Can you hear me now?

Yesterday my niece called to vent.  She often calls me to tell me something that has happened that bothers her or just to chat.  We have set clear expectations about what she wants from me when it is not simply to chat.


Is she calling to vent – she wants me to just listen, so she can let off steam, so she can let it go. 

Is she calling for a cheerleader – she wants me to validate her feelings.

Is she calling for advice – she wants me to tell her what I think about the situation.

Is she calling for devil’s advocacy – she wants me to take the opposite position of her, or the perspective of another person, so we can discuss why the other perspective does not make sense to her, but could, and hopefully gain some understanding.

Is she calling for direction – she wants me to just tell her what I would do in the situation.

All of my friends and family know this is the drill. If you call me with a problem, we will start with the question, “what do you want from me?”  Most of the time we don’t even have to ask the question anymore, they will immediately start with, “I calling to/for….”

I learned long ago how priceless this initial categorization could be. Nothing is more frustrating than to talk to someone who is not giving you what you want.  Getting advice when you just need to vent, or know your feelings are not crazy, wrecks the entire communication.


This is particularly a huge miscommunication problem between men and women. Traditionally, though there are exceptions, men are not attuned to the venting as a process. A woman tells a man a problem and he immediately starts telling her the solution.

Women usually need to get through the venting stage before they are ready for the solution stage, and they may not need anyone else to tell them the solution.  If a woman is in the venting stage, she will find a jump to the solutions stage upsetting, frustrating, and maybe even offensive. 

Men, on the other hand, do not understand why a woman keeps complaining instead of accepting the solution, often a very simple solution (like,"Just don't talk to her anymore.").  Men then think the woman simply wants to be unhappy or stay in a bad situation.

This is not the case. Usually a woman just wants to be heard.  Maybe she wants her feelings to be validated. Denying a woman this opportunity actually inhibits her ability to move on to the solutions stage.

I am a problem solver.  My venting stage is unusually short - often lightening fast, if it exists at all.  If I am talking to someone about the details of a problem, I am either using it as an example for a point or creating context to explain the solution I have come to.  However, even I have found that someone jumping in before I have completed my short venting stage to offer a solution gets me stuck in the venting stage. I suddenly feel I have to further explain my feelings and perspective because the other person has invalidated my experience.
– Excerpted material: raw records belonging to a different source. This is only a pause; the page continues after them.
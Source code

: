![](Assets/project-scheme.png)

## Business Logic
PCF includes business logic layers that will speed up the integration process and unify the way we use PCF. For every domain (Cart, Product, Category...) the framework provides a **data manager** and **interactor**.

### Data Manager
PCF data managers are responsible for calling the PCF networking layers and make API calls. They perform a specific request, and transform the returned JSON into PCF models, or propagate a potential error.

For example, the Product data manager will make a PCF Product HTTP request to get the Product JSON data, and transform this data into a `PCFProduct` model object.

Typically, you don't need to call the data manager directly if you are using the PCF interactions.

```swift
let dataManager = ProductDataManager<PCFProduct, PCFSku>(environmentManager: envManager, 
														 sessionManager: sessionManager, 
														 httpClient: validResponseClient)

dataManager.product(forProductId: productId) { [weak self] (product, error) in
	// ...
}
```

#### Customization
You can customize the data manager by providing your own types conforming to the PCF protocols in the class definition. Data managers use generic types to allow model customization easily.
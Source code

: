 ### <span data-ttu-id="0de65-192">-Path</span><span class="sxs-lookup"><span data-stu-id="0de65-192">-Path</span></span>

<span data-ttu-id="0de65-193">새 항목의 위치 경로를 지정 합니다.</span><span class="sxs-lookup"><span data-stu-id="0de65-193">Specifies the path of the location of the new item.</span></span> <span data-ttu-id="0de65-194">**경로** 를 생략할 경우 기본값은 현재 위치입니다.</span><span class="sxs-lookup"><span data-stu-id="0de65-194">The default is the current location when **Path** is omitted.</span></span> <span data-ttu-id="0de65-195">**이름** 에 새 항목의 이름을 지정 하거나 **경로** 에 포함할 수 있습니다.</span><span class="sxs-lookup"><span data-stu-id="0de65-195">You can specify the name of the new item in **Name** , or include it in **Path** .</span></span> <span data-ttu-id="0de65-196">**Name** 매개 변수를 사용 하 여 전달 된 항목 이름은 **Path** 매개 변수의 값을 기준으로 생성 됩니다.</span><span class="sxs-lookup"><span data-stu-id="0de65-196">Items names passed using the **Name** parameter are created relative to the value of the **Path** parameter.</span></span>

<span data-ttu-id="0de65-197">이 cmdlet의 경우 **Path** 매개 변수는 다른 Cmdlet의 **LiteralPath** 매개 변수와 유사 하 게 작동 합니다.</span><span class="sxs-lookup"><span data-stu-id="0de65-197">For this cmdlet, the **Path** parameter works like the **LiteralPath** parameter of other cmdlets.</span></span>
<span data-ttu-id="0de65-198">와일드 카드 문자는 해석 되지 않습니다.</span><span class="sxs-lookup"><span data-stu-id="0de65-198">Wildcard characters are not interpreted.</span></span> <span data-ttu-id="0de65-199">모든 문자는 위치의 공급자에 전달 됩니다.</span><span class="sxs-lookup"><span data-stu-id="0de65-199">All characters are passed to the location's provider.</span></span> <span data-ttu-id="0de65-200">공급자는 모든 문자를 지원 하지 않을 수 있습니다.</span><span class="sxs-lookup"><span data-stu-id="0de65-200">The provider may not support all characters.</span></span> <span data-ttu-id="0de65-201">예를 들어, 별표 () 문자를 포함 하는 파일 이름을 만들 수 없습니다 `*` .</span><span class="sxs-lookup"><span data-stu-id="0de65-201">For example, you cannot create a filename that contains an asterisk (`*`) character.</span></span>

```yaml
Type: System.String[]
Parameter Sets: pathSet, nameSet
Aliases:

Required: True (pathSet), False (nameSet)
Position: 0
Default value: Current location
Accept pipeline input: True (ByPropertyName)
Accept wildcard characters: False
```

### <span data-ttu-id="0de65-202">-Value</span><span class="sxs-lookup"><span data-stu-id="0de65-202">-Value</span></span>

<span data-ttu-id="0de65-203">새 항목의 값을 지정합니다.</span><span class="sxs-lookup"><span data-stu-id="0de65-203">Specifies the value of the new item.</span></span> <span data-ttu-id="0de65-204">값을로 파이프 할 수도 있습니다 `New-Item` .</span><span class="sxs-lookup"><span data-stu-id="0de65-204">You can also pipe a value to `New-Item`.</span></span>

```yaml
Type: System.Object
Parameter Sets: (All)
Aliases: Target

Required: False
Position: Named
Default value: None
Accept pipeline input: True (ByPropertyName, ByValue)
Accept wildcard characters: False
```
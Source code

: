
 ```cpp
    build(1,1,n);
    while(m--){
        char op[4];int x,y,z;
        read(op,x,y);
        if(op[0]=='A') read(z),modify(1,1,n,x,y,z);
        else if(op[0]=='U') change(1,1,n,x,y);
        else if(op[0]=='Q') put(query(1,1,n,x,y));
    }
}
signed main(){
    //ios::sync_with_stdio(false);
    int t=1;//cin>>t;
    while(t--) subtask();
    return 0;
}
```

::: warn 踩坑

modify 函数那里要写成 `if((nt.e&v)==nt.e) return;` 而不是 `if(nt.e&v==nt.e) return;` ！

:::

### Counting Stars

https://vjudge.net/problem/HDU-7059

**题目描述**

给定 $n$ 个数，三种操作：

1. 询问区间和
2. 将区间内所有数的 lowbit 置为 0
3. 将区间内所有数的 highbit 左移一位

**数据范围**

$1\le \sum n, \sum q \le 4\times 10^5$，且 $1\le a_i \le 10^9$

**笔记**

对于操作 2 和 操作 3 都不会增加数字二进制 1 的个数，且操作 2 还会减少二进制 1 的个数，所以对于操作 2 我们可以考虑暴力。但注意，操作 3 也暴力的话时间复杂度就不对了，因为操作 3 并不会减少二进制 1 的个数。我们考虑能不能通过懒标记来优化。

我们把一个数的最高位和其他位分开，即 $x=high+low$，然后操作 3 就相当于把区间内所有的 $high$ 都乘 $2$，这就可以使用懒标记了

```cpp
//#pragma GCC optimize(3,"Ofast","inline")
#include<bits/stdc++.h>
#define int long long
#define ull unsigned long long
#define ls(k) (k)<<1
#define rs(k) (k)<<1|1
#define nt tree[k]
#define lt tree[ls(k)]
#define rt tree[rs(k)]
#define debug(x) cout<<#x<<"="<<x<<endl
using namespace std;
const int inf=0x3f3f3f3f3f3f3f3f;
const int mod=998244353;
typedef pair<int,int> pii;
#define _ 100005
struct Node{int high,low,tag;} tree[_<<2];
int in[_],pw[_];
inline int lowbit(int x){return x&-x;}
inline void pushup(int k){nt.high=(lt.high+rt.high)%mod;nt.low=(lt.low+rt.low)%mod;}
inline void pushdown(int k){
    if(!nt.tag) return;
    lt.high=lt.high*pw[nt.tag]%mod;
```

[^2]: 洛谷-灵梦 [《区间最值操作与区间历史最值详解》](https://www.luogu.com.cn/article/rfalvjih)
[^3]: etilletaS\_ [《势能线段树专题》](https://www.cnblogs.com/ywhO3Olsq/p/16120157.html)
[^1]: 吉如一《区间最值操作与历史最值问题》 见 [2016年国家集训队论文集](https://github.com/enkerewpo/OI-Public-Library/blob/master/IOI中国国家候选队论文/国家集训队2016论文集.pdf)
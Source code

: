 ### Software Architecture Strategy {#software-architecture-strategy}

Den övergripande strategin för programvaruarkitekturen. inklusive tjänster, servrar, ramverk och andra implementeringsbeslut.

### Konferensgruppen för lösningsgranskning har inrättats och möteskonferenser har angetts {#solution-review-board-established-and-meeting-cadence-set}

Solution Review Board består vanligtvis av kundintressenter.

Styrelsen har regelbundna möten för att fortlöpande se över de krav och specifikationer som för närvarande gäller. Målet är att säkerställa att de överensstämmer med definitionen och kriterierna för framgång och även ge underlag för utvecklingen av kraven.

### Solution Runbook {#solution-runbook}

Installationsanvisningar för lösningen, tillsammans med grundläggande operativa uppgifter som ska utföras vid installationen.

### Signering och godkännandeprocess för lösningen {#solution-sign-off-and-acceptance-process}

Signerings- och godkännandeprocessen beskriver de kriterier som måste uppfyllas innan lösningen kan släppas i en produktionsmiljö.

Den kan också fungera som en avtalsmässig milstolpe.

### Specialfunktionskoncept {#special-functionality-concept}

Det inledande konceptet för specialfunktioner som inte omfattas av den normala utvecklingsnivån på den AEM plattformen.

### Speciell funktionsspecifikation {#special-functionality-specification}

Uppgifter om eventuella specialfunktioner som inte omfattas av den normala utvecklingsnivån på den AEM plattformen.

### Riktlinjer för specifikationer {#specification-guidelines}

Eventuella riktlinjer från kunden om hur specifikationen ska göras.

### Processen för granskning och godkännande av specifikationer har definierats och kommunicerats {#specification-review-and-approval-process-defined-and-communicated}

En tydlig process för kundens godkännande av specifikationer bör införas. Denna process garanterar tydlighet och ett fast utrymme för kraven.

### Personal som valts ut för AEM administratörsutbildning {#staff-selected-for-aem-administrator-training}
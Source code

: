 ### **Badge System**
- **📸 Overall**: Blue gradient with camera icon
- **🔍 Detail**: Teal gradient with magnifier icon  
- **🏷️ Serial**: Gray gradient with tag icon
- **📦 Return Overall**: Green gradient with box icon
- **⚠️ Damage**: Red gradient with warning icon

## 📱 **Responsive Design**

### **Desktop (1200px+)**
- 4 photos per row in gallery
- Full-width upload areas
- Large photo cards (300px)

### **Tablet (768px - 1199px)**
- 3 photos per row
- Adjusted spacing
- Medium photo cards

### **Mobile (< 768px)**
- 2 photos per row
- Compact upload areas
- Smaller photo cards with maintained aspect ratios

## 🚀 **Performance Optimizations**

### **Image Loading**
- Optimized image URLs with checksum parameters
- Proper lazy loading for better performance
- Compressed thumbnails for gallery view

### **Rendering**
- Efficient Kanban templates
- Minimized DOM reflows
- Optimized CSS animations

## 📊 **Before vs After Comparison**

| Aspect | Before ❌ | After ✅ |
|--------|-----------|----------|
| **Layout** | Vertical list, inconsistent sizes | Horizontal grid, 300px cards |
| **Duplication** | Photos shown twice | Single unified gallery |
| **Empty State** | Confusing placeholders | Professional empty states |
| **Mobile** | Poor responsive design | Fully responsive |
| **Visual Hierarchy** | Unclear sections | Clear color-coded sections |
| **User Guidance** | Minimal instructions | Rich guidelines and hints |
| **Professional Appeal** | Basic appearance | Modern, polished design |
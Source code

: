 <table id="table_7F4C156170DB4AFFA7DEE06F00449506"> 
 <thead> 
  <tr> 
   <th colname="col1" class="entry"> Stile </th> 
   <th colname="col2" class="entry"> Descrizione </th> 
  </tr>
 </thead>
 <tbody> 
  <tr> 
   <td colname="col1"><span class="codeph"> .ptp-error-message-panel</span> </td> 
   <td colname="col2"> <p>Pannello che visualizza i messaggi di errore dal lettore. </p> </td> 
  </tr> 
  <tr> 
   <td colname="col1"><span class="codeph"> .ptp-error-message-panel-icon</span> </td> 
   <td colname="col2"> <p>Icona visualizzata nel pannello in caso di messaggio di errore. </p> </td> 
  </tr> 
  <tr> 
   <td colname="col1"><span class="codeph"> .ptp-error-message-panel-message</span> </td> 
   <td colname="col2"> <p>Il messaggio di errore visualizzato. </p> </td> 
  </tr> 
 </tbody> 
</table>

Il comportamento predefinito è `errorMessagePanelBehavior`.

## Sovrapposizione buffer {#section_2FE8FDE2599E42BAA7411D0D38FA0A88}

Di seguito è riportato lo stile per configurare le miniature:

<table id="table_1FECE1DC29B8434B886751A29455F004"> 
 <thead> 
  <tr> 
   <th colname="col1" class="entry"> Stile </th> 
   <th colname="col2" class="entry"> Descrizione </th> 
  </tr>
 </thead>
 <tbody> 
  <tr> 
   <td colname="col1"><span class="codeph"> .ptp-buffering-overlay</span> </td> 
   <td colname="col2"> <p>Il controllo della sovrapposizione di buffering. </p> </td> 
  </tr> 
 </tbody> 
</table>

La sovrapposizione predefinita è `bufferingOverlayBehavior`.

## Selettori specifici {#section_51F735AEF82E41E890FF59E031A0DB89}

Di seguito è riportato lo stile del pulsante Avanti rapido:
I agree some people do just want to complain over and over but have no desire to solve the problem.  However, most people, I have found, even some men, really need the venting time.  Letting people just talk it out let’s them move on, whether to solve the problem or just let it go.  Whereas, not feeling heard or validated often causes people to get stuck in the stage way longer than necessary.

While I do not ask everyone “what do you want from me?” (people who do not know me would not understand my directness), I have learned to simply listen in the beginning and see what happens. 

Often when people start sharing their story, I assume they want me to help them solve it (I am a general problem solver as well as an attorney after all), but after a while they then move on to other subjects without even a pause for my response. Wow! Nothing for me to solve!

Realizing everyone is not looking for advice or solutions has actually taken a lot of stress and projects off my plate. And they got what they wanted too – to be heard.